As the Dawn probe slide neatly into orbit, the spacecraft's cameras captured close-ups of the bright spots. Some experts hoped that the patches were the first sign of water or ice, reports Rachel Feltman for The Washington Post. But the mission’s principle investigator, Christopher Russell, told The Post in July that highly reflective salt fields were more likely the cause.
Now scientific research backs up this educated guess. Two recent papers published in Nature provide a complete picture, telling a new story of Ceres' formation and concluding that the spots are indeed salt. But the salt on Ceres isn't like what you'd find on a dinner table, it's made of magnesium sulfate.
Ceres sports more than 130 bright areas, most hiding within the outlines of impact craters. These shiny patches are in the same spots where water vapor was previously detected, co-author on the first paper Vishnu Reddy says in a statement. So scientists believe that the salts are remnants from salty water ice sublimating. The dwarf planet may hide a layer of this briny water ice beneath its surface, unearthed by striking asteroids.

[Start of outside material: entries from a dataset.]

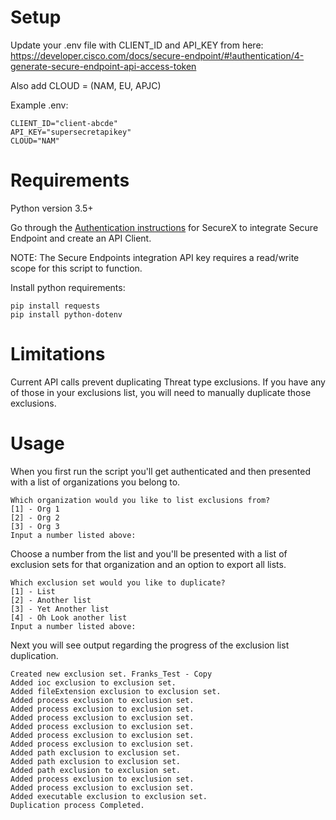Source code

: # Setup

Update your .env file with CLIENT_ID and API_KEY from here:
https://developer.cisco.com/docs/secure-endpoint/#!authentication/4-generate-secure-endpoint-api-access-token

Also add CLOUD = <Cloud> (NAM, EU, APJC)

Example .env:

```
CLIENT_ID="client-abcde"
API_KEY="supersecretapikey"
CLOUD="NAM"
```

# Requirements

Python version 3.5+

Go through the [Authentication instructions](https://developer.cisco.com/docs/secure-endpoint/#!authentication) for SecureX to integrate Secure Endpoint and create an API Client.

NOTE: The Secure Endpoints integration API key requires a read/write scope for this script to function.

Install python requirements:

```
pip install requests
pip install python-dotenv
```

# Limitations

Current API calls prevent duplicating Threat type exclusions. If you have any of those in your exclusions list, you will need to manually duplicate those exclusions.

# Usage

When you first run the script you'll get authenticated and then presented with a list of organizations you belong to.

```
Which organization would you like to list exclusions from?
[1] - Org 1
[2] - Org 2
[3] - Org 3
Input a number listed above:
```

Choose a number from the list and you'll be presented with a list of exclusion sets for that organization and an option to export all lists.

```
Which exclusion set would you like to duplicate?
[1] - List
[2] - Another list
[3] - Yet Another list
[4] - Oh Look another list
Input a number listed above:
```

Next you will see output regarding the progress of the exclusion list duplication.

```
Created new exclusion set. Franks_Test - Copy
Added ioc exclusion to exclusion set.
Added fileExtension exclusion to exclusion set.
Added process exclusion to exclusion set.
Added process exclusion to exclusion set.
Added process exclusion to exclusion set.
Added process exclusion to exclusion set.
Added process exclusion to exclusion set.
Added process exclusion to exclusion set.
Added path exclusion to exclusion set.
Added path exclusion to exclusion set.
Added path exclusion to exclusion set.
Added process exclusion to exclusion set.
Added process exclusion to exclusion set.
Added executable exclusion to exclusion set.
Duplication process Completed.
```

Though the spots seem to glow white in photos, they are only reflecting about half the sunlight that strikes them, making them "similar in brightness to fresh asphalt," reports Story Hinckley for The Christian Science Monitor. Even so, that’s enough reflection to make them stand out against the dull surroundings of the dwarf plant. Perhaps answering the bright spots' mystery can lay to rest some rumors that they were signs of alien civilization.
One of the new reports also retells Ceres' birth. The discovery of ammonia-rich clays on the dwarf planet suggests that it might not have been born in the asteroid belt between Mars and Jupiter, where it now resides. The current location of the dwarf planet is too warm for ammonia to have solidified and remain in clay. It would have evaporated, Hinckley writes.
It's more likely that Ceres—or some of its parts—formed in the outer solar system. Material could have drifted in from the outer solar system, collecting on the dwarf planet. Alternatively, Ceres itself may have once hung out closer to Pluto and picked up these ammoniated compounds.